[Extracted records]
▼▼▼

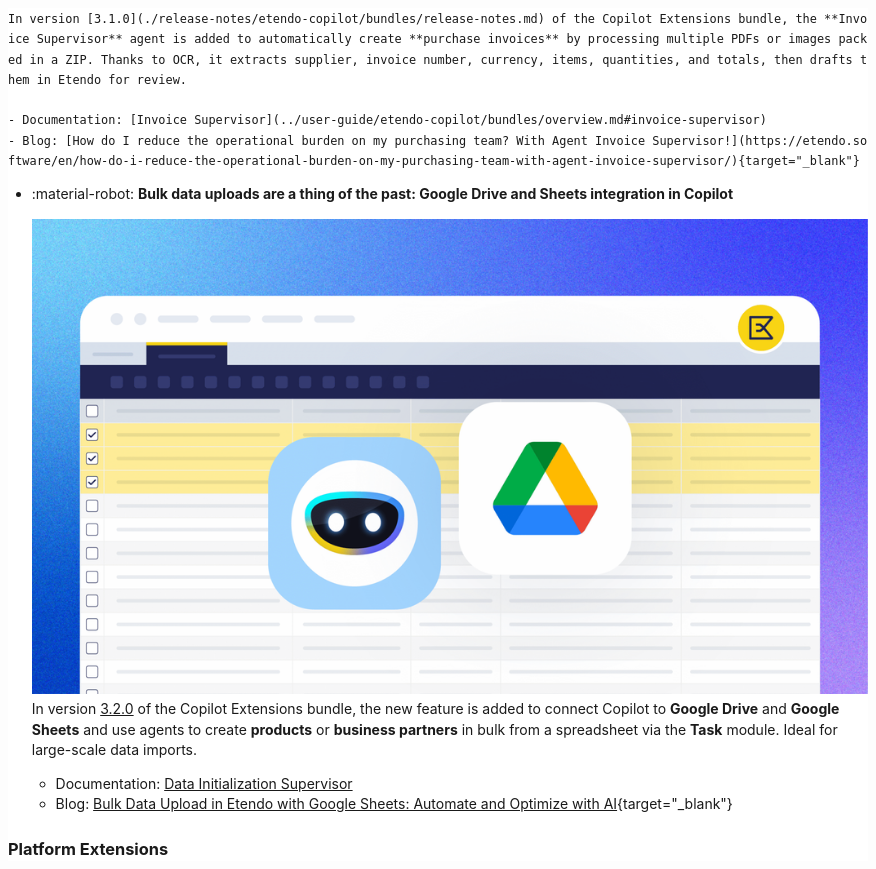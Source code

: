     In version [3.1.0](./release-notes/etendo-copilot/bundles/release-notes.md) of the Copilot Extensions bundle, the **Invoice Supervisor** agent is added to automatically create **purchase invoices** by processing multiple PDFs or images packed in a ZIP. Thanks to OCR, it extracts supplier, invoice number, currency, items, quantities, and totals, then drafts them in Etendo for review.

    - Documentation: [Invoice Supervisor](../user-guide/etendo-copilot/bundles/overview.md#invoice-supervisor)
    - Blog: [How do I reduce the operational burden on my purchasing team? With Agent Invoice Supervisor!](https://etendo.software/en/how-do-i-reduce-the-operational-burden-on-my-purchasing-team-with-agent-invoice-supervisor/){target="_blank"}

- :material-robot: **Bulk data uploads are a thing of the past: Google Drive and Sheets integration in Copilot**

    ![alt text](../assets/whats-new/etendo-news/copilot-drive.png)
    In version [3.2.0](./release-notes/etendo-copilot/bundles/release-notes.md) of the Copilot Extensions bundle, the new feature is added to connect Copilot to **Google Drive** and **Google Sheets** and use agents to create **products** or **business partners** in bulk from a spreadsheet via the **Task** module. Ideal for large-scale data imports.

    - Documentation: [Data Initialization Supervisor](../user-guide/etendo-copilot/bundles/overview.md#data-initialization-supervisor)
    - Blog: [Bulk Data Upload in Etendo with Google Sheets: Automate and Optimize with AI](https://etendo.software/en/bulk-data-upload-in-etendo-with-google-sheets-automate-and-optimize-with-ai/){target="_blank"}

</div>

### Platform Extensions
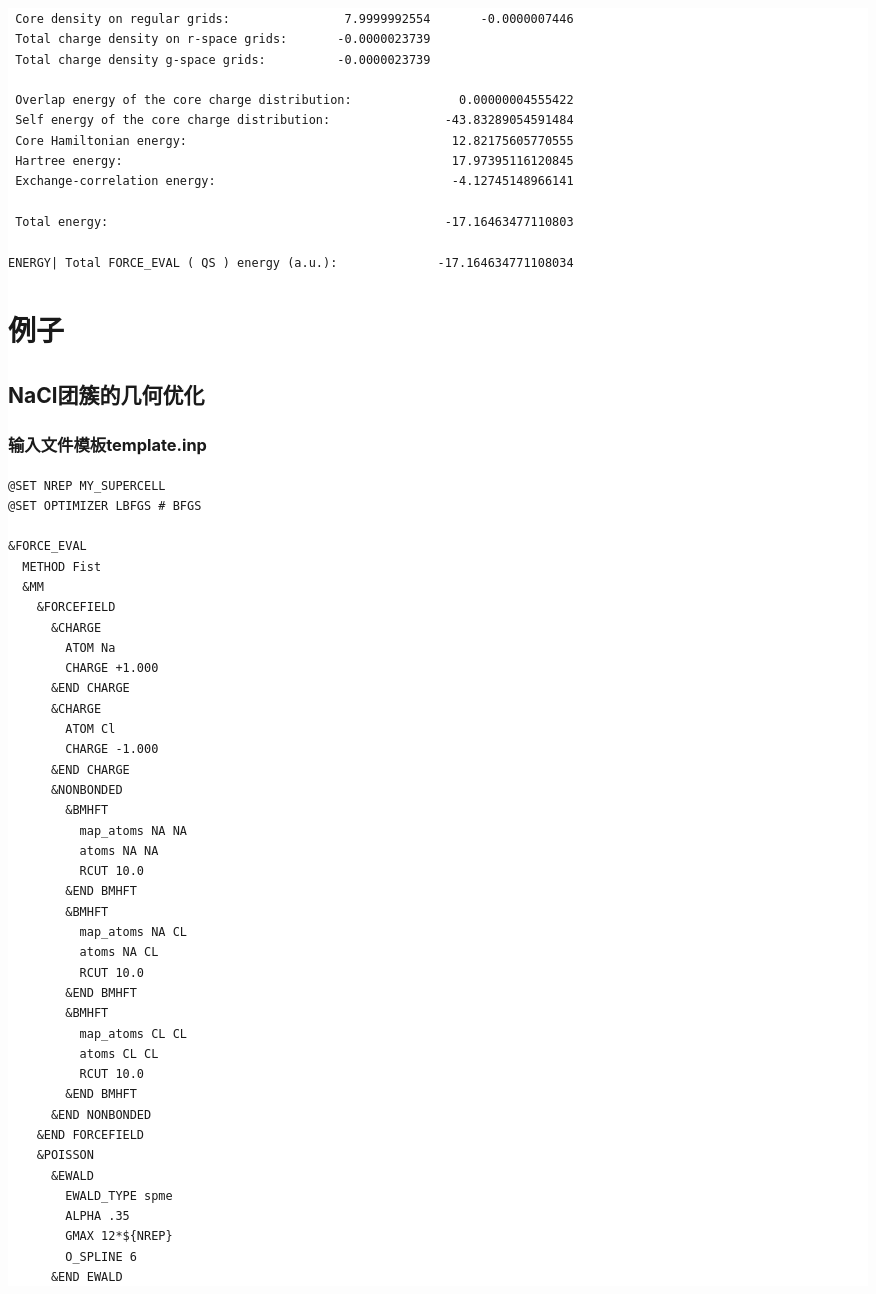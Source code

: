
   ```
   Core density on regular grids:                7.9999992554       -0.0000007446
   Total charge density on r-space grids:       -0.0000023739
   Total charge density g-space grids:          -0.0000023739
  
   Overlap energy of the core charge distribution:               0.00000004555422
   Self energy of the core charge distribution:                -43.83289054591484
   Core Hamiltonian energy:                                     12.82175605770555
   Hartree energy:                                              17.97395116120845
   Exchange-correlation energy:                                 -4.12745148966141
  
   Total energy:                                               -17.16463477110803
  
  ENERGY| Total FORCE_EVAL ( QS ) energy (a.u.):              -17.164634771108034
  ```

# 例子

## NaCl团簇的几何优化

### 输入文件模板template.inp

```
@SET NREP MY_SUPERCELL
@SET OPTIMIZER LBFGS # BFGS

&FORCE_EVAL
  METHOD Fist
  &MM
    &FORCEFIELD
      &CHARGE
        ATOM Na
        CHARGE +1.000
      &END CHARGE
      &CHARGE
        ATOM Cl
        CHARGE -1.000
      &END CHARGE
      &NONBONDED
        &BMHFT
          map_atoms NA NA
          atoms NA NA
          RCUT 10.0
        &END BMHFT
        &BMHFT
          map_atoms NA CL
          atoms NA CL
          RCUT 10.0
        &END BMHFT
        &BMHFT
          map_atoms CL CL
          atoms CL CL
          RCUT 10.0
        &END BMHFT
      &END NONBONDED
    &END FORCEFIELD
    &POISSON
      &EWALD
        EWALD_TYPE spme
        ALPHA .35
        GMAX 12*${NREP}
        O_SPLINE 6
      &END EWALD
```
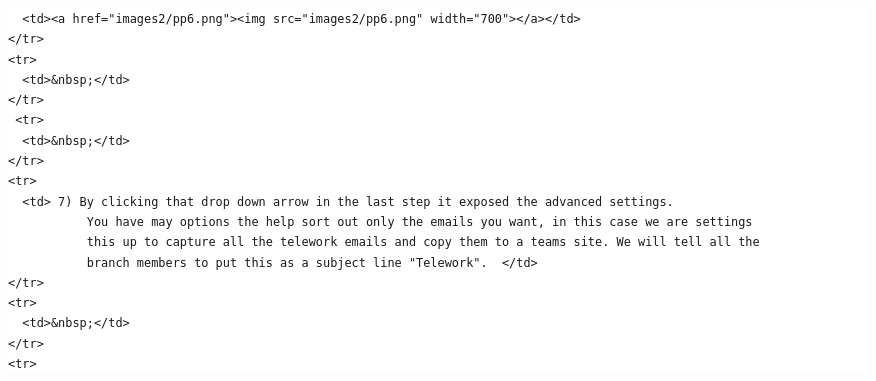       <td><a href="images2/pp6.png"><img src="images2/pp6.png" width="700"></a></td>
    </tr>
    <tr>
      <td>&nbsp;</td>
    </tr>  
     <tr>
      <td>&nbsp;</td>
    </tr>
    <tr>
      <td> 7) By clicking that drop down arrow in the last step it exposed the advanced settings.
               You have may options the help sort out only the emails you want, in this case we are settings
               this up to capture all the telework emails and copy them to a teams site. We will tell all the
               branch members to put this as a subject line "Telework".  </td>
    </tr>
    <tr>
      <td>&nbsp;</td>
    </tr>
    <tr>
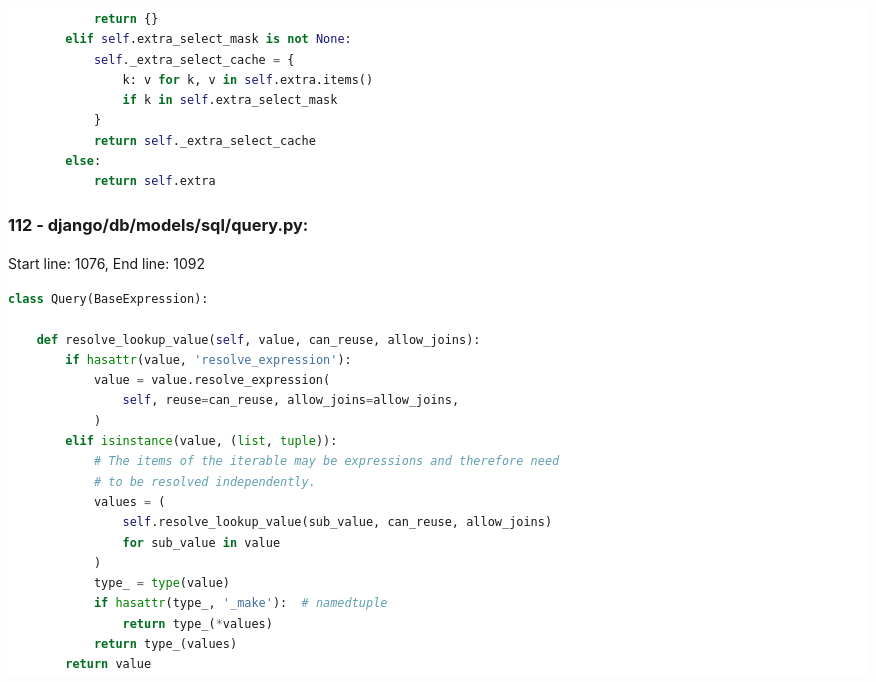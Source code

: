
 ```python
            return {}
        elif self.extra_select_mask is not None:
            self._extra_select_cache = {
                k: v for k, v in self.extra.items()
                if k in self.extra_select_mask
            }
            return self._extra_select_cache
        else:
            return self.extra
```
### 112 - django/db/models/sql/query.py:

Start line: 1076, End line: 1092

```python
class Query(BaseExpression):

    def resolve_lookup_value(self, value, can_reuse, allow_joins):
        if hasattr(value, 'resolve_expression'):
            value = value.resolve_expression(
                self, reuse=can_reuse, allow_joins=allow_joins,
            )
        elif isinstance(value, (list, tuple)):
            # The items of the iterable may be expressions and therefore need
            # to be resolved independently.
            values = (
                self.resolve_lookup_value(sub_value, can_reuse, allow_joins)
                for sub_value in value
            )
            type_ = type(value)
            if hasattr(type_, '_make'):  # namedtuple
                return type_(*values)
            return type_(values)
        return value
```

▲▲▲

TASK TO CARRY OUT: Find each line in the records above that contains "settings", and copy it.

THE COMPLETED TASK:
      <td> 7) By clicking that drop down arrow in the last step it exposed the advanced settings.
               You have may options the help sort out only the emails you want, in this case we are settings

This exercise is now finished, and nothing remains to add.